Shares of Delegat's sank 13.5% to $2.30 on volume of more than 37,000 shares. While export sales and revenues rose strongly for the six months to December 31, net income slipped 12% to $13.8 million, the company said today. Revenue rose 6% increase to $134.9 million, though this was offset by the impact of a strong New Zealand dollar on export earnings. The company took a $1.6 million charge against its foreign currency translation reserve for the half.
However, the larger impact in the immediate future is the oversupply of grapes in New Zealand. Write-downs on the fair value of vineyard land and vines were expected to have "a fairly significant negative impact on reported performance", the company said in a statement to the NZX.
Directors now forecast a 2010 profit that is 30% to 40% lower than the previous year's $30.0 million net profit, placing the forecast outcome for the year in a range of $18 million to $21 million, although the unrealised nature of the impacts means directors remain confident they can maintain final dividends at around current levels. As was the case last year, Delegat's declared no interim dividend.
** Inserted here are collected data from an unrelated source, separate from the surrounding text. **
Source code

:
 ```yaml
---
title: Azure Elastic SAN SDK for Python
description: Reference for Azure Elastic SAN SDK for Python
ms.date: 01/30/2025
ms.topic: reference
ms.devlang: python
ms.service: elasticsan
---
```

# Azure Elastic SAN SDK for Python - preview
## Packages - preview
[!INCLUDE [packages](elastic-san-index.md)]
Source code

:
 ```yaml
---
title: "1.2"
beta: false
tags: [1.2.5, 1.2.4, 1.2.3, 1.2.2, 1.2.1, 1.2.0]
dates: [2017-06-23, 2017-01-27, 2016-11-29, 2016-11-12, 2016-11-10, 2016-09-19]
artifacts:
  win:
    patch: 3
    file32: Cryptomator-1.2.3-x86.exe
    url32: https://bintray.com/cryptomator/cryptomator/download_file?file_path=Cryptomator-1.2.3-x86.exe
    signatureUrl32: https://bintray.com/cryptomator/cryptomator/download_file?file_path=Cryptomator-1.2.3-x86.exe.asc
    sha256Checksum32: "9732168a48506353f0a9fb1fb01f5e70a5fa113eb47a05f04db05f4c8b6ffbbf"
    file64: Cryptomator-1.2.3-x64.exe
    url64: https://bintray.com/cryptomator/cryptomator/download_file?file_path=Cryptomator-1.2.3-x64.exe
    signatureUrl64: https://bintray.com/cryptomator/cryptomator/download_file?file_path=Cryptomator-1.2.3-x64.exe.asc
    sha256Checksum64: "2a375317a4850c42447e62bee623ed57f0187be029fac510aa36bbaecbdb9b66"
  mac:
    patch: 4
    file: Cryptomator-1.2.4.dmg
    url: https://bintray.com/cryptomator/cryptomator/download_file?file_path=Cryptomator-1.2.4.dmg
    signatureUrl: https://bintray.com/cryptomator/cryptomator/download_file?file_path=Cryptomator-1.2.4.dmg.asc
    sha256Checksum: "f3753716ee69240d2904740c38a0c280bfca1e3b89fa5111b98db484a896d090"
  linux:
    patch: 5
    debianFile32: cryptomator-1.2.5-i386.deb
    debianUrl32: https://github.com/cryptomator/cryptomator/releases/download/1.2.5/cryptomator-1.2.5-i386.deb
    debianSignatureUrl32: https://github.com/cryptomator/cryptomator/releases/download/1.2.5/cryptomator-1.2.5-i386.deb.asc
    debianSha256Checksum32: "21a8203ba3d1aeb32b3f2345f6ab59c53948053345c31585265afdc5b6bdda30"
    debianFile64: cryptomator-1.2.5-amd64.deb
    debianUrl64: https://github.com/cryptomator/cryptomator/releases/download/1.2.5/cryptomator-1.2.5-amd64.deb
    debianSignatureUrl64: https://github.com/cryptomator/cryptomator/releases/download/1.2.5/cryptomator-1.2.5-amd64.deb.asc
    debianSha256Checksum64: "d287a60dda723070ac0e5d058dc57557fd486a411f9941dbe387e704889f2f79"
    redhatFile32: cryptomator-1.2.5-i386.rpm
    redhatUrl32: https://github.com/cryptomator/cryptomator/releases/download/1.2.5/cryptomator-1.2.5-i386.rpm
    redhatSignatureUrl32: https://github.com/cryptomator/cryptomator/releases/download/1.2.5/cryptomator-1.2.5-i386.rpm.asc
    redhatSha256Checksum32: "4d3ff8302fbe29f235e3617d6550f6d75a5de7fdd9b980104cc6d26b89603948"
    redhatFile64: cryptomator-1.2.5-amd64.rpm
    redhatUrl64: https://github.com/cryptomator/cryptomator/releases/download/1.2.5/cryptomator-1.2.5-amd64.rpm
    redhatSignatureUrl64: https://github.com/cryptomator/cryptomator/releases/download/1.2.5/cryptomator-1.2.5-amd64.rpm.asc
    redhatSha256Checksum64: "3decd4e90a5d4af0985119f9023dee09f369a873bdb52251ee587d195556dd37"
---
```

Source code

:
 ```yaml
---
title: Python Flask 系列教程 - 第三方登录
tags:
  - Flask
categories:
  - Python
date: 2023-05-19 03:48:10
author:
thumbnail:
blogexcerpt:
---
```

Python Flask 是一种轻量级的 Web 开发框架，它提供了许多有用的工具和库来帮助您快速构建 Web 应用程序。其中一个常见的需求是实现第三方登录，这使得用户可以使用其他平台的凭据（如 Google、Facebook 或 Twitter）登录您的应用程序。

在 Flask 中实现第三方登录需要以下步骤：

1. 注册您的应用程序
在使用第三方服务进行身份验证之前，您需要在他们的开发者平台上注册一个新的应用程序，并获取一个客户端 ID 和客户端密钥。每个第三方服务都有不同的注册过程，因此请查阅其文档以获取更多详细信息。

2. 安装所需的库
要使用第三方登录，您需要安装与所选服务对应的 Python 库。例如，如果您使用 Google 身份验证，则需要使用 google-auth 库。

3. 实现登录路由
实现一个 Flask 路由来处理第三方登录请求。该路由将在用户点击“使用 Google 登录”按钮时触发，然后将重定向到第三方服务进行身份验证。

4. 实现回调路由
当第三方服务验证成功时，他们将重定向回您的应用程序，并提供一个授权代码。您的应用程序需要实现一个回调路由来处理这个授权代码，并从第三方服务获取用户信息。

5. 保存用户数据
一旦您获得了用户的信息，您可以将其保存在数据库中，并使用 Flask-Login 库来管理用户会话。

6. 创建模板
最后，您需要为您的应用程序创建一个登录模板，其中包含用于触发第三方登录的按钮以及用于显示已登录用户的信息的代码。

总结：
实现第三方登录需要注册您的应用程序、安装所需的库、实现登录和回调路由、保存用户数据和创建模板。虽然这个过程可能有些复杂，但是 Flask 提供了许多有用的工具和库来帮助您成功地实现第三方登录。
The total value of property, plant, equipment and biological assets on the Delegat's balance sheet at half-year end was $232.6 million, up from $217.1 million at the last financial year-end.
In the period under review, Delegat's grew global case sales to 1,135,000, up 20% on the previous corresponding period, and full year global case sales are forecast to be up 11% on the previous full year, at 1,927,000 cases, led by Delegat's leading Oyster Bay brand.
Among reasons for the weaker first-half profit performance was a 16% increase in ongoing sales and promotional costs to $40.2 million and a "significant doubtful debt in respect of a major United Kingdon retailer, which was placed into administration".